"""

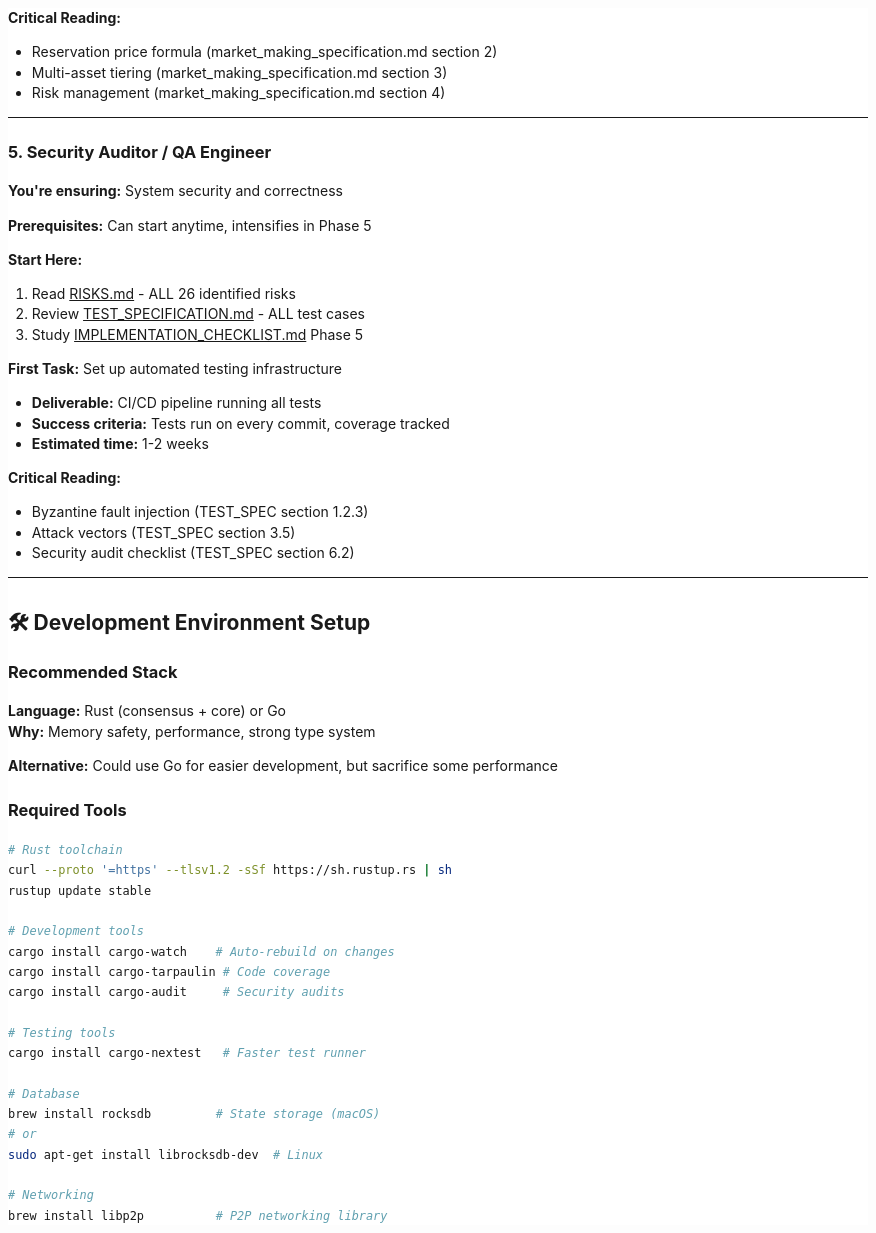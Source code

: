 **Critical Reading:**
- Reservation price formula (market_making_specification.md section 2)
- Multi-asset tiering (market_making_specification.md section 3)
- Risk management (market_making_specification.md section 4)

---

### **5. Security Auditor / QA Engineer**
**You're ensuring:** System security and correctness

**Prerequisites:** Can start anytime, intensifies in Phase 5

**Start Here:**
1. Read [RISKS.md](RISKS.md) - ALL 26 identified risks
2. Review [TEST_SPECIFICATION.md](TEST_SPECIFICATION.md) - ALL test cases
3. Study [IMPLEMENTATION_CHECKLIST.md](IMPLEMENTATION_CHECKLIST.md) Phase 5

**First Task:** Set up automated testing infrastructure
- **Deliverable:** CI/CD pipeline running all tests
- **Success criteria:** Tests run on every commit, coverage tracked
- **Estimated time:** 1-2 weeks

**Critical Reading:**
- Byzantine fault injection (TEST_SPEC section 1.2.3)
- Attack vectors (TEST_SPEC section 3.5)
- Security audit checklist (TEST_SPEC section 6.2)

---

## **🛠 Development Environment Setup**

### **Recommended Stack**

**Language:** Rust (consensus + core) or Go  
**Why:** Memory safety, performance, strong type system

**Alternative:** Could use Go for easier development, but sacrifice some performance

### **Required Tools**

```bash
# Rust toolchain
curl --proto '=https' --tlsv1.2 -sSf https://sh.rustup.rs | sh
rustup update stable

# Development tools
cargo install cargo-watch    # Auto-rebuild on changes
cargo install cargo-tarpaulin # Code coverage
cargo install cargo-audit     # Security audits

# Testing tools
cargo install cargo-nextest   # Faster test runner

# Database
brew install rocksdb         # State storage (macOS)
# or
sudo apt-get install librocksdb-dev  # Linux

# Networking
brew install libp2p          # P2P networking library
```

"""

Would you return the records exactly as written, minus any image?

Source code

: **Critical Reading:**
- Reservation price formula (market_making_specification.md section 2)
- Multi-asset tiering (market_making_specification.md section 3)
- Risk management (market_making_specification.md section 4)

---

### **5. Security Auditor / QA Engineer**
**You're ensuring:** System security and correctness

**Prerequisites:** Can start anytime, intensifies in Phase 5

**Start Here:**
1. Read [RISKS.md](RISKS.md) - ALL 26 identified risks
2. Review [TEST_SPECIFICATION.md](TEST_SPECIFICATION.md) - ALL test cases
3. Study [IMPLEMENTATION_CHECKLIST.md](IMPLEMENTATION_CHECKLIST.md) Phase 5

**First Task:** Set up automated testing infrastructure
- **Deliverable:** CI/CD pipeline running all tests
- **Success criteria:** Tests run on every commit, coverage tracked
- **Estimated time:** 1-2 weeks

**Critical Reading:**
- Byzantine fault injection (TEST_SPEC section 1.2.3)
- Attack vectors (TEST_SPEC section 3.5)
- Security audit checklist (TEST_SPEC section 6.2)

---

## **🛠 Development Environment Setup**

### **Recommended Stack**

**Language:** Rust (consensus + core) or Go  
**Why:** Memory safety, performance, strong type system

**Alternative:** Could use Go for easier development, but sacrifice some performance

### **Required Tools**

```bash
# Rust toolchain
curl --proto '=https' --tlsv1.2 -sSf https://sh.rustup.rs | sh
rustup update stable

# Development tools
cargo install cargo-watch    # Auto-rebuild on changes
cargo install cargo-tarpaulin # Code coverage
cargo install cargo-audit     # Security audits

# Testing tools
cargo install cargo-nextest   # Faster test runner

# Database
brew install rocksdb         # State storage (macOS)
# or
sudo apt-get install librocksdb-dev  # Linux

# Networking
brew install libp2p          # P2P networking library
```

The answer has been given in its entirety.